CHANTILLY, Va. – President Barack Obama is expected to meet with Attorney General Loretta Lynch Monday to discuss ways he could use executive action to expand gun restrictions.
But not everyone likes the idea, and many gun owners, collectors and advocates are showing their displeasure by heading out to the nearest gun show.
“Obama,” Roger Gooden explained as his reason for being at the Dulles Gun Show in Chantilly on Sunday with a chuckle. “Nah, me and my daughter shoot and collect guns and because of his policies — and you never know what the heck he is going to do with his executive orders — just adding to the collection.”
Gooden says he bought his first gun when he was 14. He’s now in his fifties and only owned no more than nine guns — until recently.
“Since Obama’s been in office, I’ve gone from nine to close to 50 (guns),” he said. “It’s just every time something happens and he [President Obama] starts running his mouth, it’s like ‘Well, let’s go to the gun show.”
Others weren’t as politically motivated to make the trip to the gun show.
“It started out with a basic handgun,” Dave Darling shared. “They’re like tattoos. When you get one, you want more.”

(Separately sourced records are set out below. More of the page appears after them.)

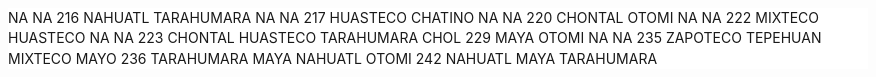    <td style="text-align:left;"> NA </td>
   <td style="text-align:left;"> NA </td>
  </tr>
<tr>
<td style="text-align:left;"> 216 </td>
   <td style="text-align:left;"> NAHUATL </td>
   <td style="text-align:left;"> TARAHUMARA </td>
   <td style="text-align:left;"> NA </td>
   <td style="text-align:left;"> NA </td>
  </tr>
<tr>
<td style="text-align:left;"> 217 </td>
   <td style="text-align:left;"> HUASTECO </td>
   <td style="text-align:left;"> CHATINO </td>
   <td style="text-align:left;"> NA </td>
   <td style="text-align:left;"> NA </td>
  </tr>
<tr>
<td style="text-align:left;"> 220 </td>
   <td style="text-align:left;"> CHONTAL </td>
   <td style="text-align:left;"> OTOMI </td>
   <td style="text-align:left;"> NA </td>
   <td style="text-align:left;"> NA </td>
  </tr>
<tr>
<td style="text-align:left;"> 222 </td>
   <td style="text-align:left;"> MIXTECO </td>
   <td style="text-align:left;"> HUASTECO </td>
   <td style="text-align:left;"> NA </td>
   <td style="text-align:left;"> NA </td>
  </tr>
<tr>
<td style="text-align:left;"> 223 </td>
   <td style="text-align:left;"> CHONTAL </td>
   <td style="text-align:left;"> HUASTECO </td>
   <td style="text-align:left;"> TARAHUMARA </td>
   <td style="text-align:left;"> CHOL </td>
  </tr>
<tr>
<td style="text-align:left;"> 229 </td>
   <td style="text-align:left;"> MAYA </td>
   <td style="text-align:left;"> OTOMI </td>
   <td style="text-align:left;"> NA </td>
   <td style="text-align:left;"> NA </td>
  </tr>
<tr>
<td style="text-align:left;"> 235 </td>
   <td style="text-align:left;"> ZAPOTECO </td>
   <td style="text-align:left;"> TEPEHUAN </td>
   <td style="text-align:left;"> MIXTECO </td>
   <td style="text-align:left;"> MAYO </td>
  </tr>
<tr>
<td style="text-align:left;"> 236 </td>
   <td style="text-align:left;"> TARAHUMARA </td>
   <td style="text-align:left;"> MAYA </td>
   <td style="text-align:left;"> NAHUATL </td>
   <td style="text-align:left;"> OTOMI </td>
  </tr>
<tr>
<td style="text-align:left;"> 242 </td>
   <td style="text-align:left;"> NAHUATL </td>
   <td style="text-align:left;"> MAYA </td>
   <td style="text-align:left;"> TARAHUMARA </td>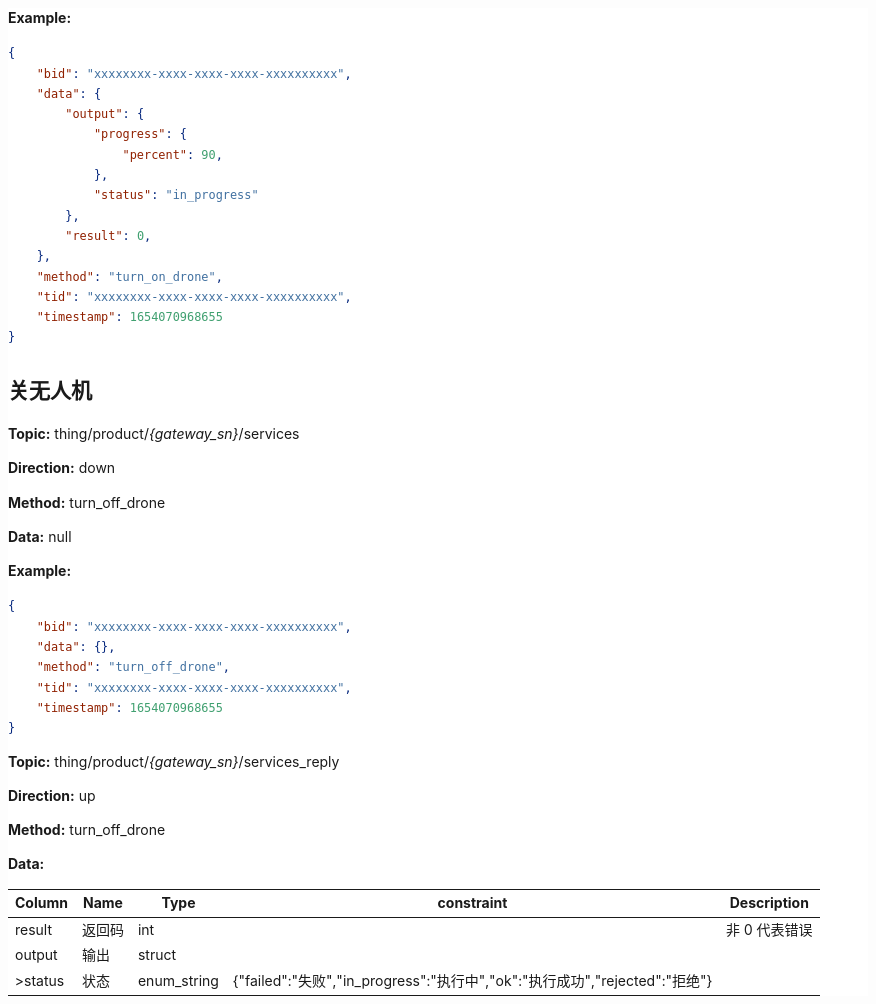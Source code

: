 

**Example:**
```json
{
	"bid": "xxxxxxxx-xxxx-xxxx-xxxx-xxxxxxxxxx",
	"data": {
		"output": {
			"progress": {
				"percent": 90,
			},
			"status": "in_progress"
		},
		"result": 0,
	},
	"method": "turn_on_drone",
	"tid": "xxxxxxxx-xxxx-xxxx-xxxx-xxxxxxxxxx",
	"timestamp": 1654070968655
}
```

 ## 关无人机

 **Topic:** thing/product/*{gateway_sn}*/services

**Direction:** down

**Method:** turn_off_drone

**Data:** null 

**Example:**
```json
{
	"bid": "xxxxxxxx-xxxx-xxxx-xxxx-xxxxxxxxxx",
	"data": {},
	"method": "turn_off_drone",
	"tid": "xxxxxxxx-xxxx-xxxx-xxxx-xxxxxxxxxx",
	"timestamp": 1654070968655
}
```


**Topic:** thing/product/*{gateway_sn}*/services_reply

**Direction:** up

**Method:** turn_off_drone

**Data:**

|Column|Name|Type|constraint|Description|
|---|---|---|---|---|
|result|返回码|int|  |非 0 代表错误|
|output|输出|struct|  ||
|>status|状态|enum_string| {"failed":"失败","in_progress":"执行中","ok":"执行成功","rejected":"拒绝"} ||
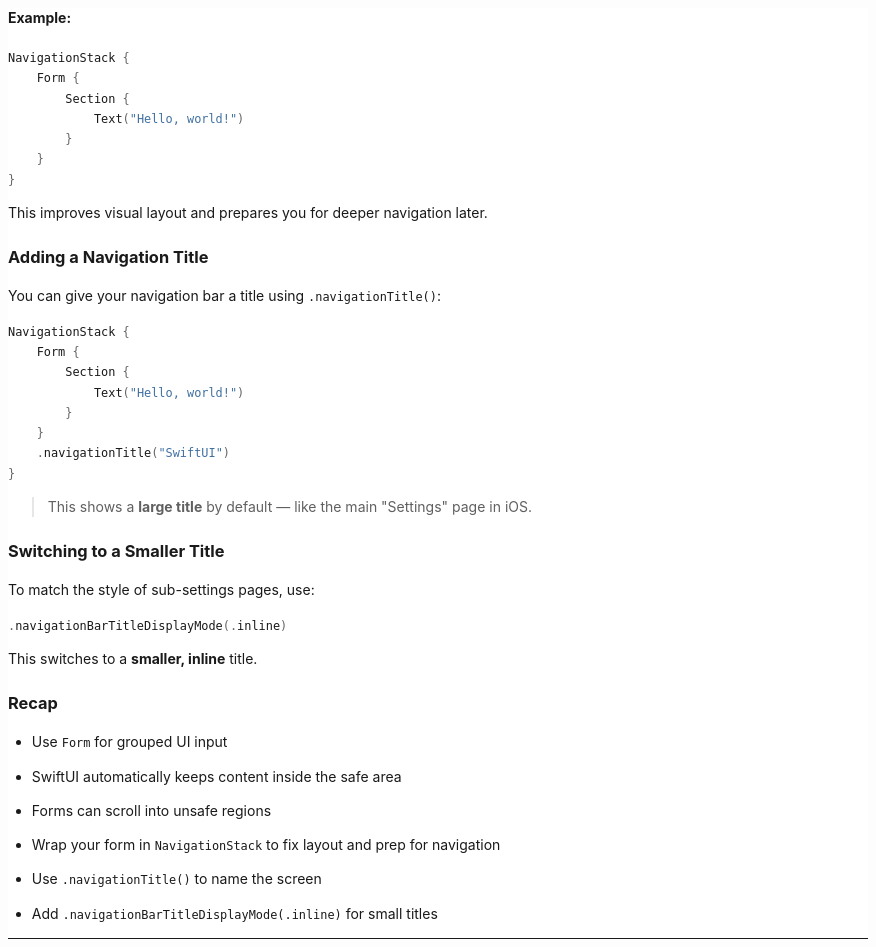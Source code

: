 #### Example:

```swift
NavigationStack {
    Form {
        Section {
            Text("Hello, world!")
        }
    }
}
```

This improves visual layout and prepares you for deeper navigation later.


### Adding a Navigation Title

You can give your navigation bar a title using `.navigationTitle()`:

```swift
NavigationStack {
    Form {
        Section {
            Text("Hello, world!")
        }
    }
    .navigationTitle("SwiftUI")
}
```

> This shows a **large title** by default — like the main "Settings" page in iOS.


### Switching to a Smaller Title

To match the style of sub-settings pages, use:

```swift
.navigationBarTitleDisplayMode(.inline)
```

This switches to a **smaller, inline** title.

### Recap

* Use `Form` for grouped UI input

* SwiftUI automatically keeps content inside the safe area

* Forms can scroll into unsafe regions

* Wrap your form in `NavigationStack` to fix layout and prep for navigation

* Use `.navigationTitle()` to name the screen

* Add `.navigationBarTitleDisplayMode(.inline)` for small titles

---
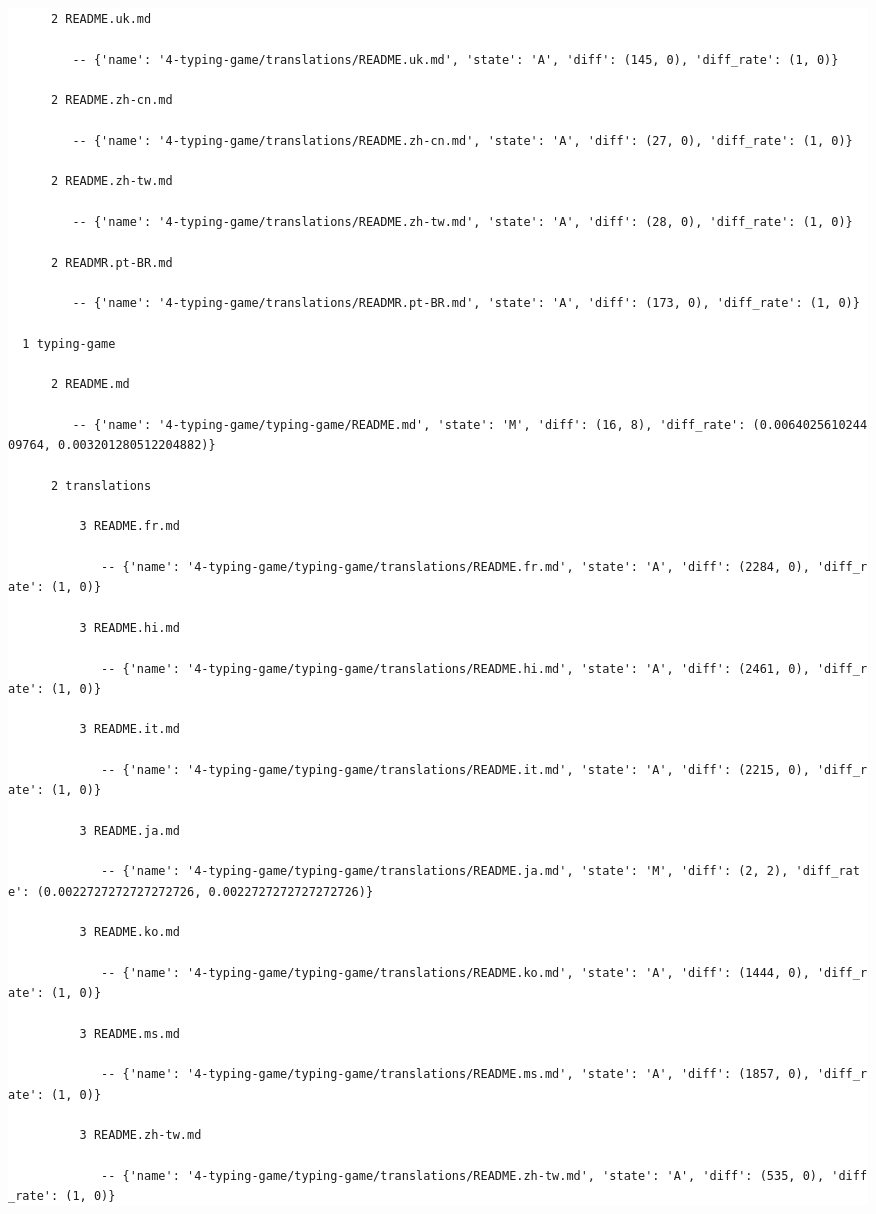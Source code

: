           2 README.uk.md

             -- {'name': '4-typing-game/translations/README.uk.md', 'state': 'A', 'diff': (145, 0), 'diff_rate': (1, 0)}

          2 README.zh-cn.md

             -- {'name': '4-typing-game/translations/README.zh-cn.md', 'state': 'A', 'diff': (27, 0), 'diff_rate': (1, 0)}

          2 README.zh-tw.md

             -- {'name': '4-typing-game/translations/README.zh-tw.md', 'state': 'A', 'diff': (28, 0), 'diff_rate': (1, 0)}

          2 READMR.pt-BR.md

             -- {'name': '4-typing-game/translations/READMR.pt-BR.md', 'state': 'A', 'diff': (173, 0), 'diff_rate': (1, 0)}

      1 typing-game

          2 README.md

             -- {'name': '4-typing-game/typing-game/README.md', 'state': 'M', 'diff': (16, 8), 'diff_rate': (0.006402561024409764, 0.003201280512204882)}

          2 translations

              3 README.fr.md

                 -- {'name': '4-typing-game/typing-game/translations/README.fr.md', 'state': 'A', 'diff': (2284, 0), 'diff_rate': (1, 0)}

              3 README.hi.md

                 -- {'name': '4-typing-game/typing-game/translations/README.hi.md', 'state': 'A', 'diff': (2461, 0), 'diff_rate': (1, 0)}

              3 README.it.md

                 -- {'name': '4-typing-game/typing-game/translations/README.it.md', 'state': 'A', 'diff': (2215, 0), 'diff_rate': (1, 0)}

              3 README.ja.md

                 -- {'name': '4-typing-game/typing-game/translations/README.ja.md', 'state': 'M', 'diff': (2, 2), 'diff_rate': (0.0022727272727272726, 0.0022727272727272726)}

              3 README.ko.md

                 -- {'name': '4-typing-game/typing-game/translations/README.ko.md', 'state': 'A', 'diff': (1444, 0), 'diff_rate': (1, 0)}

              3 README.ms.md

                 -- {'name': '4-typing-game/typing-game/translations/README.ms.md', 'state': 'A', 'diff': (1857, 0), 'diff_rate': (1, 0)}

              3 README.zh-tw.md

                 -- {'name': '4-typing-game/typing-game/translations/README.zh-tw.md', 'state': 'A', 'diff': (535, 0), 'diff_rate': (1, 0)}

But he, too, is no fan of the president’s plan or strategy to reduce violence.
“People aren’t getting shot to death in Texas because everyone carries guns. It’s places like California that are very liberal,” said Darling.
Richard Graham decided to go with his buddies to the Dulles Expo Center to see what was there after a morning of shooting.
“I think he’s an idiot,” Graham said of Obama, with a smile and a chuckle. “That’s all I’m going to say.”
His friend, Chris Dugan, had a more direct reason for making the trip from Woodbridge to Chantilly on Sunday. “I’m just kinda shoving it in Obama’s face.”
Dugan says background checks are important and necessary to ensuring only qualified people have access to firearms, but he feels that more gun ownership would keep the country safe.
“These guys with the guns that are going and blowing people away in the malls and in movie theaters, if they thought that everybody else had a gun,” he offered, “they’d think twice about doing that.”